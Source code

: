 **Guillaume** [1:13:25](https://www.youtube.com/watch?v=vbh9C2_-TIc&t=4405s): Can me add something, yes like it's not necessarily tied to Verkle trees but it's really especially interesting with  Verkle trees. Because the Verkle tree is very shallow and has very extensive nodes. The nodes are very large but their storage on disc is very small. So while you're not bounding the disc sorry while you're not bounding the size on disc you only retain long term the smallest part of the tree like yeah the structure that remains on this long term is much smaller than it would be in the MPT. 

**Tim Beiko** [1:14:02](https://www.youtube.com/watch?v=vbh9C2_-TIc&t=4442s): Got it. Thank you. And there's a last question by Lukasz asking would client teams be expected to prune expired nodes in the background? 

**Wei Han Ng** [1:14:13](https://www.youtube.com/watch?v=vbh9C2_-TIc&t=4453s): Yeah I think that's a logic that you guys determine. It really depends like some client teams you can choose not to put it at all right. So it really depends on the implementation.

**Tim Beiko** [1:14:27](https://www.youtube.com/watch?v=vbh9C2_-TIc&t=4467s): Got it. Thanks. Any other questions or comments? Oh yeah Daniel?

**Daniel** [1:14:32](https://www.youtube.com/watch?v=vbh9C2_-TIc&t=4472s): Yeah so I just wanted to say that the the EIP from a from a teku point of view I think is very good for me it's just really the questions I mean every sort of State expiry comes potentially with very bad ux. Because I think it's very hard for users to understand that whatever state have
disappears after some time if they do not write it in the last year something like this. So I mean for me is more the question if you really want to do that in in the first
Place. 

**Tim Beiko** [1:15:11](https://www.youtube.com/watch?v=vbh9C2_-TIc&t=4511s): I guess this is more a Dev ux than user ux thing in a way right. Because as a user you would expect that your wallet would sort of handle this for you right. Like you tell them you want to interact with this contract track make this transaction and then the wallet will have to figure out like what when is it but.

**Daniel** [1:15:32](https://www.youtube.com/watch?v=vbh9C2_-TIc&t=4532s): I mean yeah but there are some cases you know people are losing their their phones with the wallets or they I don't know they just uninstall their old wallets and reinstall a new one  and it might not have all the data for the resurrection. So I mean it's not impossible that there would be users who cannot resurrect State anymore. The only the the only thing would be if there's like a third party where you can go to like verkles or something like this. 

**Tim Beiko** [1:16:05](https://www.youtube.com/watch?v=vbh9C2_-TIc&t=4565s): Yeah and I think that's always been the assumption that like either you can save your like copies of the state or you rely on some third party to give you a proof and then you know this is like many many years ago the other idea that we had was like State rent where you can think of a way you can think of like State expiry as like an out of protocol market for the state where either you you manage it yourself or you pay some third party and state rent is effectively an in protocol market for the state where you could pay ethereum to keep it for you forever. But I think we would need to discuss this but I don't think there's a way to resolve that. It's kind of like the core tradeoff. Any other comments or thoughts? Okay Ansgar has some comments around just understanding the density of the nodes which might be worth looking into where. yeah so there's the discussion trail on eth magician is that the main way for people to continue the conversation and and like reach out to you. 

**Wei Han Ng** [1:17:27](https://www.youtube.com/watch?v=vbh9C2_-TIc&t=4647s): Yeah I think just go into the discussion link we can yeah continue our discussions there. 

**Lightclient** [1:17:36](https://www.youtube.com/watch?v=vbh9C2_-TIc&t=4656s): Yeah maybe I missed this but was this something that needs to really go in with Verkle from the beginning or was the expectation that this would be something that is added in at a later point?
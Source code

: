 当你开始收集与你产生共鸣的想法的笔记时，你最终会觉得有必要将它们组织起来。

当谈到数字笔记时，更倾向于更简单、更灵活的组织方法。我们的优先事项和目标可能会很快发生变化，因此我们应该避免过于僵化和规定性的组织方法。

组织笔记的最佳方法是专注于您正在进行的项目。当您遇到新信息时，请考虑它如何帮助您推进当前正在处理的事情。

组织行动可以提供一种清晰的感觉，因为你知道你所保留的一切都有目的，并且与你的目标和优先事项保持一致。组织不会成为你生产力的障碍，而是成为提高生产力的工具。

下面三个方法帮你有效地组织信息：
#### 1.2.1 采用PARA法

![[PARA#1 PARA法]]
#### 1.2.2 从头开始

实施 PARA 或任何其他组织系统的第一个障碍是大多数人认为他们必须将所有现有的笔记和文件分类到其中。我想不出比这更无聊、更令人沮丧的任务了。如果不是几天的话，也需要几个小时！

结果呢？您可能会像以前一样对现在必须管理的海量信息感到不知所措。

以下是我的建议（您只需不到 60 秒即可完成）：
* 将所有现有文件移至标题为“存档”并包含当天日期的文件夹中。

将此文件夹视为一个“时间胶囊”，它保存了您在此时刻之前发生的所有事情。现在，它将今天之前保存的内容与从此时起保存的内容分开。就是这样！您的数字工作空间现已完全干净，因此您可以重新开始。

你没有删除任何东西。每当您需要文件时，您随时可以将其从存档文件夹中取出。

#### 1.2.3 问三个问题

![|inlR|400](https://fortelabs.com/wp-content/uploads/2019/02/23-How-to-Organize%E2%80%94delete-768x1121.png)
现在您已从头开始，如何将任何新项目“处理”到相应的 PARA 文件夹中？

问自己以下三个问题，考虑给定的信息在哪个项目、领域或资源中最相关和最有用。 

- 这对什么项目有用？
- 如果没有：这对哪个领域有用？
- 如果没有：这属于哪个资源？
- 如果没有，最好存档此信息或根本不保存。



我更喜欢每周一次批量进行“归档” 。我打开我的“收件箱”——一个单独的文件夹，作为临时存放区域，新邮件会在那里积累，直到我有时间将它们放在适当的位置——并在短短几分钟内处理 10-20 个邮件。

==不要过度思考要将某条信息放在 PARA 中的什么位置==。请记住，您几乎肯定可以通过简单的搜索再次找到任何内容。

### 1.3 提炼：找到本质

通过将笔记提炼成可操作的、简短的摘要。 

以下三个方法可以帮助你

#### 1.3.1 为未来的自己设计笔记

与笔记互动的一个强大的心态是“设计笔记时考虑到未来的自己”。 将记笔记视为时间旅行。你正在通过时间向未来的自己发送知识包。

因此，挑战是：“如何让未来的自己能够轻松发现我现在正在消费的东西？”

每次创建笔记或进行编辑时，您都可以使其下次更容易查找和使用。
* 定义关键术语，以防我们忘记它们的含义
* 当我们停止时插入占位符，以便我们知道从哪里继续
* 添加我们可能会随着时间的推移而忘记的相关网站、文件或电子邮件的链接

YOUR ASSIGNMENT. Take every line above that includes the string "如果没有" and return it.

EXERCISE SOLUTION.
- 如果没有：这对哪个领域有用？
- 如果没有：这属于哪个资源？
- 如果没有，最好存档此信息或根本不保存。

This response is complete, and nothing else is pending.